Francfort
Chaque début recèle une magie cachée, disait Hermann Hesse.
Je suis né tôt le matin, à Casablanca, un 23 juillet. Deux jours avant ma naissance, Monsieur Armstrong avait posé le pied sur la Lune. "One small step for man, one giant leap for mankind." Depuis, je ne cesse de flâner d’une sphère à une autre.
Et puis un jour vint la délivrance, la bouffée d’air et la conscience de la réalité.
Sur une terre, une culture et une langue complètement inconnues, j’ai revu le monde, j’ai redécouvert le monde. Tel un bébé, j’ai observé et me suis beaucoup étonné. Une renaissance des sens. Exercice très agréable. Il faut le vivre pour le comprendre.
Ma vie commença en une fin de matinée d'hiver, sur une terre couverte de neige et peuplée de gens honnêtes.
J’appris beaucoup de choses nobles : que les femmes et les hommes sont égaux, que la dignité d’un homme est sacrée. - L’article 1 de la Déclaration des droits de l’homme - "Die Würde des Menschen ist unantastbar." Que l’Homme peut dire et écrire ce qu’il veut. Que le règne se fait par suffrage universel. Que la religion relève de la sphère privée.

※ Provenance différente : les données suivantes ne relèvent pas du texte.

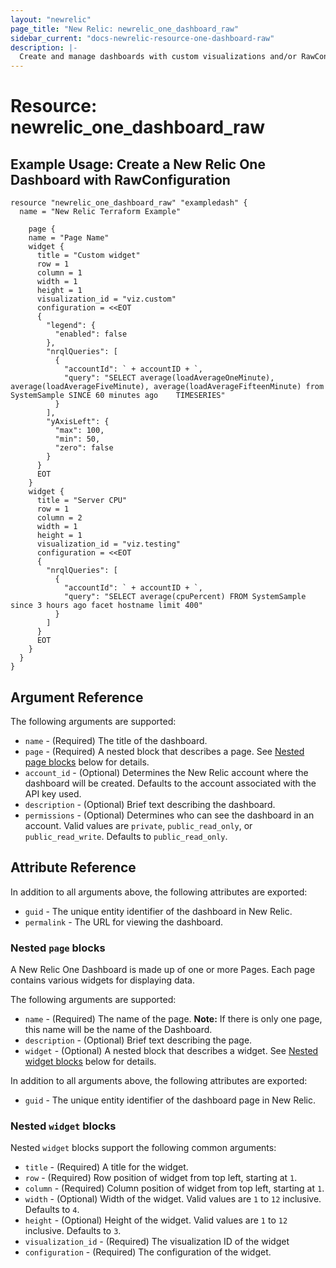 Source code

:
 ```yaml
---
layout: "newrelic"
page_title: "New Relic: newrelic_one_dashboard_raw"
sidebar_current: "docs-newrelic-resource-one-dashboard-raw"
description: |-
  Create and manage dashboards with custom visualizations and/or RawConfiguration in New Relic One.
---
```


# Resource: newrelic_one_dashboard_raw

## Example Usage: Create a New Relic One Dashboard with RawConfiguration

```hcl
resource "newrelic_one_dashboard_raw" "exampledash" {
  name = "New Relic Terraform Example"

    page {
    name = "Page Name"
    widget {
      title = "Custom widget"
      row = 1
      column = 1
      width = 1
      height = 1
      visualization_id = "viz.custom"
      configuration = <<EOT
      {
        "legend": {
          "enabled": false
        },
        "nrqlQueries": [
          {
            "accountId": ` + accountID + `,
            "query": "SELECT average(loadAverageOneMinute), average(loadAverageFiveMinute), average(loadAverageFifteenMinute) from SystemSample SINCE 60 minutes ago    TIMESERIES"
          }
        ],
        "yAxisLeft": {
          "max": 100,
          "min": 50,
          "zero": false
        }
      }
      EOT
    }
    widget {
      title = "Server CPU"
      row = 1
      column = 2
      width = 1
      height = 1
      visualization_id = "viz.testing"
      configuration = <<EOT
      {
        "nrqlQueries": [
          {
            "accountId": ` + accountID + `,
            "query": "SELECT average(cpuPercent) FROM SystemSample since 3 hours ago facet hostname limit 400"
          }
        ]
      }
      EOT
    }
  }
}
```

## Argument Reference

The following arguments are supported:

- `name` - (Required) The title of the dashboard.
- `page` - (Required) A nested block that describes a page. See [Nested page blocks](#nested-page-blocks) below for details.
- `account_id` - (Optional) Determines the New Relic account where the dashboard will be created. Defaults to the account associated with the API key used.
- `description` - (Optional) Brief text describing the dashboard.
- `permissions` - (Optional) Determines who can see the dashboard in an account. Valid values are `private`, `public_read_only`, or `public_read_write`. Defaults to `public_read_only`.

## Attribute Reference

In addition to all arguments above, the following attributes are exported:

- `guid` - The unique entity identifier of the dashboard in New Relic.
- `permalink` - The URL for viewing the dashboard.

### Nested `page` blocks

A New Relic One Dashboard is made up of one or more Pages. Each page contains
various widgets for displaying data.

The following arguments are supported:

- `name` - (Required) The name of the page. **Note:** If there is only one page, this name will be the name of the Dashboard.
- `description` - (Optional) Brief text describing the page.
- `widget` - (Optional) A nested block that describes a widget. See [Nested widget blocks](#nested-widget-blocks) below for details.

In addition to all arguments above, the following attributes are exported:

- `guid` - The unique entity identifier of the dashboard page in New Relic.

### Nested `widget` blocks

Nested `widget` blocks support the following common arguments:

- `title` - (Required) A title for the widget.
- `row` - (Required) Row position of widget from top left, starting at `1`.
- `column` - (Required) Column position of widget from top left, starting at `1`.
- `width` - (Optional) Width of the widget. Valid values are `1` to `12` inclusive. Defaults to `4`.
- `height` - (Optional) Height of the widget. Valid values are `1` to `12` inclusive. Defaults to `3`.
- `visualization_id` - (Required) The visualization ID of the widget
- `configuration` - (Required) The configuration of the widget.
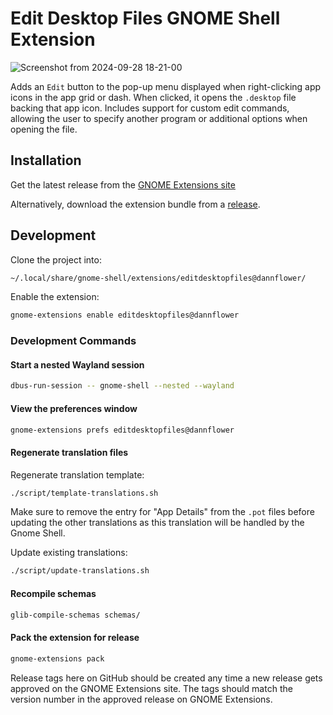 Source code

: # Edit Desktop Files GNOME Shell Extension

![Screenshot from 2024-09-28 18-21-00](https://github.com/user-attachments/assets/bcdee9ae-2886-47ac-a914-1a01d0f009ec)

Adds an `Edit` button to the pop-up menu displayed when right-clicking app icons in the app grid or dash. When clicked, it opens the `.desktop` file backing that app icon. Includes support for custom edit commands, allowing the user to specify another program or additional options when opening the file.

## Installation

Get the latest release from the [GNOME Extensions site](https://extensions.gnome.org/extension/7397/edit-desktop-files/)

Alternatively, download the extension bundle from a [release](https://github.com/Dannflower/edit-desktop-files/releases).

## Development

Clone the project into:
```sh
~/.local/share/gnome-shell/extensions/editdesktopfiles@dannflower/
```

Enable the extension:
```sh
gnome-extensions enable editdesktopfiles@dannflower
```

### Development Commands

#### Start a nested Wayland session
```sh
dbus-run-session -- gnome-shell --nested --wayland
```

#### View the preferences window
```sh
gnome-extensions prefs editdesktopfiles@dannflower
```

#### Regenerate translation files
Regenerate translation template:
```sh
./script/template-translations.sh
```

Make sure to remove the entry for "App Details" from the `.pot` files before updating the other translations as this translation will be handled by the Gnome Shell.

Update existing translations:
```sh
./script/update-translations.sh
```

#### Recompile schemas
```sh
glib-compile-schemas schemas/
```

#### Pack the extension for release
```sh
gnome-extensions pack
```
Release tags here on GitHub should be created any time a new release gets approved on the GNOME Extensions site. The tags should match the version number in the approved release on GNOME Extensions. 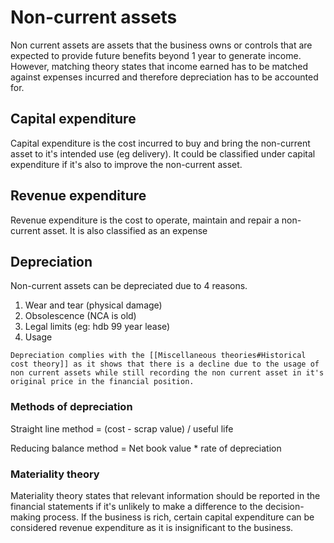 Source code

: # Non-current assets
Non current assets are assets that the business owns or controls that are expected to provide future benefits beyond 1 year to generate income.
However, matching theory states that income earned has to be matched against expenses incurred and therefore depreciation has to be accounted for.
## Capital expenditure
Capital expenditure is the cost incurred to buy and bring the non-current asset to it's intended use (eg delivery). It could be classified under capital expenditure if it's also to improve the non-current asset.
## Revenue expenditure
Revenue expenditure is the cost to operate, maintain and repair a non-current asset. It is also classified as an expense

## Depreciation
Non-current assets can be depreciated due to 4 reasons.
1. Wear and tear (physical damage)
2. Obsolescence (NCA is old)
3. Legal limits (eg: hdb 99 year lease)
4. Usage
```ad-info
Depreciation complies with the [[Miscellaneous theories#Historical cost theory]] as it shows that there is a decline due to the usage of non current assets while still recording the non current asset in it's original price in the financial position.
```
### Methods of depreciation
Straight line method = (cost - scrap value)  / useful life

Reducing balance method = Net book value * rate of depreciation
### Materiality theory 
Materiality theory states that relevant information should be reported in the financial statements if it's unlikely to make a difference to the decision-making process. If the business is rich, certain capital expenditure can be considered revenue expenditure as it is insignificant to the business.  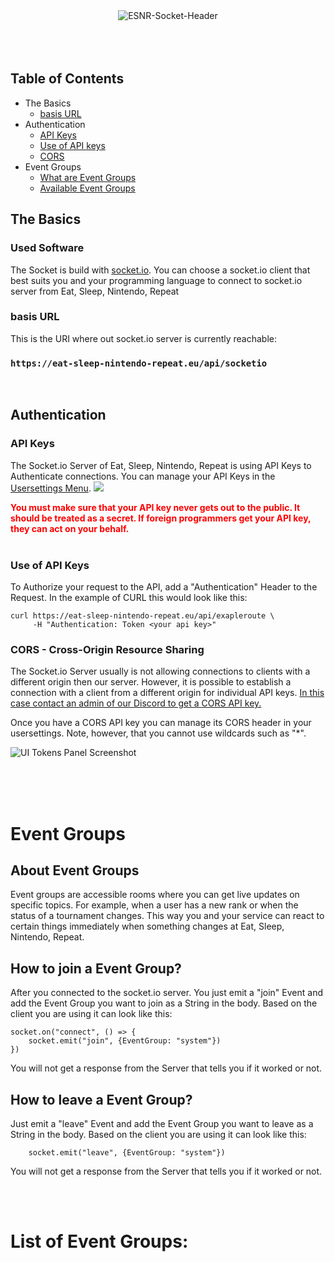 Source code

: <div align="center">
<img src="https://media.discordapp.net/attachments/644283425389412357/911697425939456020/Eat_Sleep_Nintendo_Repeat_1.png" alt="ESNR-Socket-Header">
</div>
<br>
<br>
<br>

## Table of Contents
* The Basics
	* [basis URL](#basicurl)
* Authentication
	* [API Keys](#apikeys)
	* [Use of API keys](#useapikeys)
	* [CORS](#CORS)
* Event Groups
    * [What are Event Groups](#eventgroups)
    * [Available Event Groups](#eventgrouplist)

## The Basics
### <a name="softwareused"></a> Used Software
The Socket is build with [socket.io](https://github.com/socketio/socket.io). You can choose a socket.io client that best suits you and your programming language to connect to socket.io server from Eat, Sleep, Nintendo, Repeat
<br>

### <a name="basicurl"></a> basis URL
This is the URI where out socket.io server is currently reachable:
### `https://eat-sleep-nintendo-repeat.eu/api/socketio`
<br>

## Authentication
### <a name="apikeys"></a> API Keys
The Socket.io Server of Eat, Sleep, Nintendo, Repeat is using API Keys to Authenticate connections. You can manage your API Keys in the [Usersettings Menu](https://eat-sleep-nintendo-repeat.eu/usersettings).
![](https://i.ibb.co/Hn8DFs5/Screenshot-2021-08-29-231206.png)

 <span style="color:red">**You must make sure that your API key never gets out to the public. It should be treated as a secret. If foreign programmers get your API key, they can act on your behalf.**</span>
 <br>
 <br>

### <a name="useapikeys"></a> Use of API Keys
To Authorize your request to the API, add a "Authentication" Header to the Request. In the example of CURL this would look like this:
```
curl https://eat-sleep-nintendo-repeat.eu/api/exapleroute \
     -H "Authentication: Token <your api key>"
```

### <a name="CORS"></a> CORS - Cross-Origin Resource Sharing
The Socket.io Server usually is not allowing connections to clients with a different origin then our server. However, it is possible to establish a connection with a client from a different origin for individual API keys. [In this case contact an admin of our Discord to get a CORS API key.](mailto:public@dustin-dm.de?subject=cross-origin%20resource%20sharing%20api%20key)

Once you have a CORS API key you can manage its CORS header in your usersettings. Note, however, that you cannot use wildcards such as "*".

![UI Tokens Panel Screenshot](https://i.ibb.co/2v6pFM5/Unbenannt.png)

<br>
<br>
<br>

# Event Groups
## <a name="eventgroups"></a> About Event Groups
Event groups are accessible rooms where you can get live updates on specific topics. For example, when a user has a new rank or when the status of a tournament changes. This way you and your service can react to certain things immediately when something changes at Eat, Sleep, Nintendo, Repeat.

## How to join a Event Group?
After you connected to the socket.io server. You just emit a "join" Event and add the Event Group you want to join as a String in the body. Based on the client you are using it can look like this:

```
socket.on("connect", () => {
    socket.emit("join", {EventGroup: "system"})
})
```
You will not get a response from the Server that tells you if it worked or not.

## How to leave a Event Group?
Just emit a "leave" Event and add the Event Group you want to leave as a String in the body. Based on the client you are using it can look like this:

```
    socket.emit("leave", {EventGroup: "system"})
```
You will not get a response from the Server that tells you if it worked or not.

<br>
<br>

# <a name="eventgrouplist"></a> List of Event Groups:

Que la République est laïque. Que nous sommes tous égaux.
J’ai appris aussi que la politique est importante. Qu’il existe une gauche, une droite et des extrêmes. L’article 15 de la Déclaration des droits de l’homme : "La société a le droit de demander compte à tout agent public de son administration." Qu’il existe une géopolitique et que la Turquie adhérerait à l’Europe... puis finalement non. Trop de musulmans.
J’ai appris à servir. Servir est la plus noble des actions. Dieu est le plus grand serviteur, diraient les croyants. Servir est donc une qualité divine. J’ai passé une bonne partie de ma vie à servir mon prochain et je n’ai jamais su pourquoi, jusqu’à aujourd’hui. On ne gagne pas d’argent, mais on gagne parfois des moments d’étonnement, des émotions, de l’humilité, de l’amour même, de l’intelligence et un océan de rires. Tout en l’Homme me fait rire, même ses blagues pourries, tout.
J’ai adhéré à la gauche social-démocrate par principe, ou peut-être, comme dirait le proverbe, "Tel prince, tel peuple." Je l’attire, le peuple de gauche. J’adore le peuple de gauche, mais en ce moment, il s’abrutit méchamment.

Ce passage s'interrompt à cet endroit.